Equity futures are close to even this morning after being down overnight. The dollar is flat, bonds are down slightly, oil is higher, gold & silver are higher, and food commodities slightly lower.

The market and the economy continue to rely on manipulations, false rumors, money injections, paper clips, balsa wood, and whatever else the central bankers can come up with to attempt to fool people into believing they have the impossible math under control. They don’t. They certainly don’t in Europe where the nonsense of China bailing out Italy is just another formerly prosecutable offense of manipulation, but in today’s world is not only ignored but championed by our former regulators.

Below you can see how prices yesterday fell out of the flag/ channel, but then “miraculously” recovered just before the close:



Hey, I’ve got a rumor for you… the markets aren’t “free” and they’re not really “markets” either.

Oh wait, that’s not a rumor, that’s fact, sorry.

On one hand Obama says “this recession” is terrible… then on the other we hear how things are improving and that we’re in “recovery.” Sad, the manipulation looks to me an awful lot like an abusive father manipulating a child. But the NFIB Small Business Optimism Index continues to expose the lies for what they are. Here’s Econoalwaysapositiveside:
Highlights
Confidence among small businesses fell for the sixth straight month, down 1.8 points in August to 88.1. The top problem is sales where more firms are currently in a downtrend than an uptrend which in turn is hurting earnings. Expectations for future sales are also in decline. Only five percent of the sample say it's a good time to expand. On the positive side, more firms plan to create new jobs over the next three months and more are reporting unfilled job openings.

Of course the NFIB itself doesn’t pull any punches stating, “Confidence in the future of the economy crashed in August…”

That’s all you need to know, but the NFIB is one of the few truth telling organizations out there so their report is definitely worth a read. Be sure to look at the cover and how low each segment is, and how far they dropped in August:

NFIB Small Business Confidence August

Import and Export Prices continue to be hot as a pistol, even by our false measurements that fail to adjust properly for the true devaluation of our money. Import prices fell .4%, but export prices rose .5%, giving us year over year readings of 9.6% for Export Prices and 13% for Import Prices. Hey, where’s that 2% inflation the “Fed” keeps yammering about? Here’s Econofool:
Highlights
A monthly decline in prices of imported petroleum products pulled total import prices 0.4 percent lower in August, results that should firm consensus expectations for mild readings in tomorrow's producer price report and Thursday's report on consumer prices.

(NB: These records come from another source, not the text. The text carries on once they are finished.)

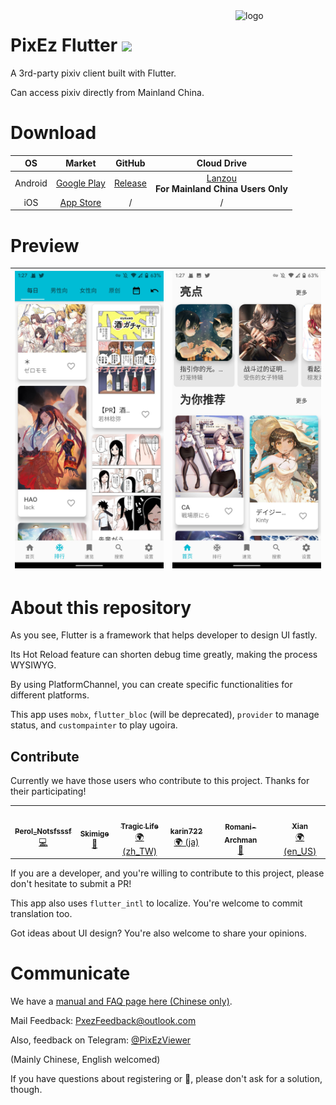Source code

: <img src="../android/app/src/main/res/mipmap-xxhdpi/ic_launcher_round.png" alt="logo" width="144" height="144" align="right" />

# PixEz Flutter ![](https://camo.githubusercontent.com/f2b4fa6779c8a4825e0e7347076746a2047ed100/68747470733a2f2f696d672e736869656c64732e696f2f62616467652f6c6963656e73652d47504c2d2d332e302d6f72616e67652e737667)

A 3rd-party pixiv client built with Flutter.

Can access pixiv directly from Mainland China.

# Download

|OS|Market|GitHub|Cloud Drive|
|:---:|:---:|:---:|:---:|
|Android|[Google Play](https://play.google.com/store/apps/details?id=com.perol.play.pixez)|[Release](https://github.com/Notsfsssf/pixez-flutter/releases)|[Lanzou](https://wwa.lanzous.com/b0ded45id)<br />**For Mainland China Users Only**|
|iOS|[App Store](https://apps.apple.com/cn/app/pixez/id1494435126)|/|/|

# Preview

|![Preview](../.github/preview/2.jpg) | ![Preview](../.github/preview/1.jpg) | 
|:-------------------:|:------------------------:|

# About this repository

As you see, Flutter is a framework that helps developer to design UI fastly.

Its Hot Reload feature can shorten debug time greatly, making the process WYSIWYG.

By using PlatformChannel, you can create specific functionalities for different platforms.

This app uses `mobx`, `flutter_bloc` (will be deprecated), `provider` to manage status, and `custompainter` to play ugoira.

## Contribute

Currently we have those users who contribute to this project. Thanks for their participating!

<table>
  <tr>
    <td align="center"><a href="https://github.com/Notsfsssf"><img src="https://avatars3.githubusercontent.com/u/16934707?v=4" width="100px;" alt=""/><br /><sub><b>Perol_Notsfsssf</b></sub></a><br /><a href="https://github.com/Skimige/pixez-flutter/commits?author=Notsfsssf" title="Code">💻</a></td>
    <td align="center"><a href="https://xyx.moe"><img src="https://avatars3.githubusercontent.com/u/9017470?v=4" width="100px;" alt=""/><br /><sub><b>Skimige</b></sub></a><br /><a href="https://github.com/Skimige/pixez-flutter/commits?author=Skimige" title="Documentation">📖</a></td>
    <td align="center"><a href="https://github.com/TragicLifeHu"><img src="https://avatars3.githubusercontent.com/u/16817202?v=4" width="100px;" alt=""/><br /><sub><b>Tragic Life</b></sub></a><br /><a href="#translation-TragicLifeHu" title="Translation">🌍 (zh_TW)</a></td>
    <td align="center"><a href="http://ivtune.net"><img src="https://avatars0.githubusercontent.com/u/54385201?v=4" width="100px;" alt=""/><br /><sub><b>karin722</b></sub></a><br /><a href="#translation-karin722" title="Translation">🌍 (ja)</a></td>
    <td align="center"><a href="http://archman.fun"><img src="https://avatars0.githubusercontent.com/u/68731023?v=4" width="100px;" alt=""/><br /><sub><b>Romani-Archman</b></sub></a><br /><a href="https://github.com/Skimige/pixez-flutter/commits?author=Romani-Archman" title="Documentation">📖</a></td>
    <td align="center"><a href="https://github.com/itzXian"><img src="https://avatars1.githubusercontent.com/u/34748039?v=4" width="100px;" alt=""/><br /><sub><b>Xian</b></sub></a><br /><a href="#translation-itzXian" title="Translation">🌍 (en_US)</a></td>
  </tr>
</table>

If you are a developer, and you're willing to contribute to this project, please don't hesitate to submit a PR!

This app also uses `flutter_intl` to localize. You're welcome to commit translation too.

Got ideas about UI design? You're also welcome to share your opinions.

# Communicate

We have a [manual and FAQ page here (Chinese only)](./FAQ.md).

Mail Feedback: PxezFeedback@outlook.com

Also, feedback on Telegram: [@PixEzViewer](https://t.me/PixEzViewer)

(Mainly Chinese, English welcomed)

If you have questions about registering or 🔞, please don't ask for a solution, though.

Prices for petroleum imports fell 2.1 percent in August which fed through to a 0.9 percent decline for industrial supplies. Year-on-year rates eased slightly in the month, to plus 13.0 percent for total import prices and to plus 43.5 percent for petroleum products. Importantly, price pressures for finished products remain mute, up 0.1 percent for capital goods to a year-on-year rate of plus 1.4 percent and up 0.3 percent for ex-auto consumer goods to a plus 2.0 percent year-on-year rate.

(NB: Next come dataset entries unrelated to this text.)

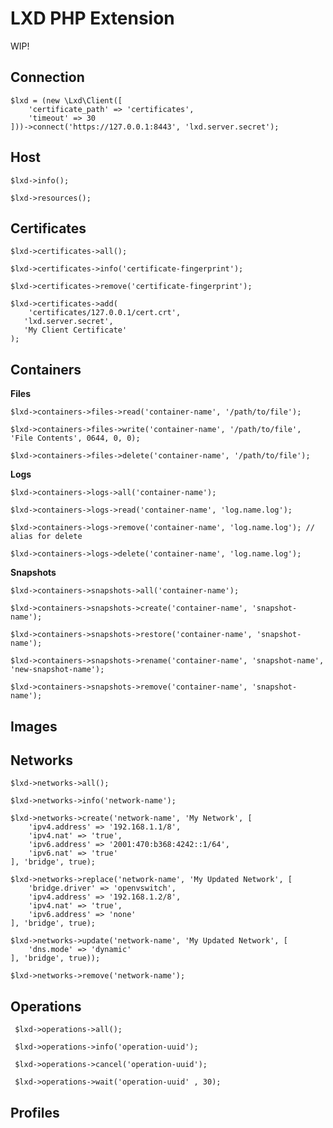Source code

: # LXD PHP Extension

WIP!

 ## Connection

    $lxd = (new \Lxd\Client([
        'certificate_path' => 'certificates',
        'timeout' => 30
    ]))->connect('https://127.0.0.1:8443', 'lxd.server.secret');

 ## Host
   
    $lxd->info();
    
    $lxd->resources();

 ## Certificates
 
    $lxd->certificates->all();
    
    $lxd->certificates->info('certificate-fingerprint');
    
    $lxd->certificates->remove('certificate-fingerprint');
    
    $lxd->certificates->add(
        'certificates/127.0.0.1/cert.crt',
	   'lxd.server.secret',
	   'My Client Certificate'
    );

 ## Containers
 
 **Files**
 
    $lxd->containers->files->read('container-name', '/path/to/file');
    
    $lxd->containers->files->write('container-name', '/path/to/file', 'File Contents', 0644, 0, 0);
    
    $lxd->containers->files->delete('container-name', '/path/to/file');
 
 **Logs**
 
    $lxd->containers->logs->all('container-name');
    
    $lxd->containers->logs->read('container-name', 'log.name.log');
    
    $lxd->containers->logs->remove('container-name', 'log.name.log'); // alias for delete
    
    $lxd->containers->logs->delete('container-name', 'log.name.log');
    
 **Snapshots**
 
    $lxd->containers->snapshots->all('container-name');
    
    $lxd->containers->snapshots->create('container-name', 'snapshot-name');
    
    $lxd->containers->snapshots->restore('container-name', 'snapshot-name');
    
    $lxd->containers->snapshots->rename('container-name', 'snapshot-name', 'new-snapshot-name');
    
    $lxd->containers->snapshots->remove('container-name', 'snapshot-name');

 ## Images
 
 ## Networks
 
    $lxd->networks->all();

    $lxd->networks->info('network-name');

    $lxd->networks->create('network-name', 'My Network', [
        'ipv4.address' => '192.168.1.1/8',
        'ipv4.nat' => 'true',
        'ipv6.address' => '2001:470:b368:4242::1/64',
        'ipv6.nat' => 'true'
    ], 'bridge', true);

    $lxd->networks->replace('network-name', 'My Updated Network', [
        'bridge.driver' => 'openvswitch',
        'ipv4.address' => '192.168.1.2/8',
        'ipv4.nat' => 'true',
        'ipv6.address' => 'none'
    ], 'bridge', true);

    $lxd->networks->update('network-name', 'My Updated Network', [
        'dns.mode' => 'dynamic'
    ], 'bridge', true));

    $lxd->networks->remove('network-name');
 
 ## Operations
 
     $lxd->operations->all();
     
     $lxd->operations->info('operation-uuid');
     
     $lxd->operations->cancel('operation-uuid');
     
     $lxd->operations->wait('operation-uuid' , 30);
 
 ## Profiles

On the export side, a rise in agricultural prices pushed total export prices up 0.5 percent. Agricultural prices rose 2.2 percent in the month. Year-on-year rates are little changed at plus 9.6 percent for total export prices and at plus 23.9 percent for agricultural prices. Export prices for capital goods were unchanged for a year-on-year rate of plus 1.3 percent while consumer goods ex-autos rose 0.2 percent for a year-on-year rate of plus 5.9 percent which, in an isolated sign of price pressure at the finished goods level, is up from 5.7 percent in July for a new record.



Gee, are new records in this data a good thing?

This weekend someone in the Open Thread posted a chart showing the rise in educational debt. Not only another bubble, but abuse of the populace that speaks to the prior articles I wrote on the subject of universities sticking it to the students who wind up debt slaves, while Wall Street "engineers" profits in grotesque endowment funds that are not used for their intended purposes:



Helplessly hoping college students too.

Back to the Boat Show, again come on by if you can!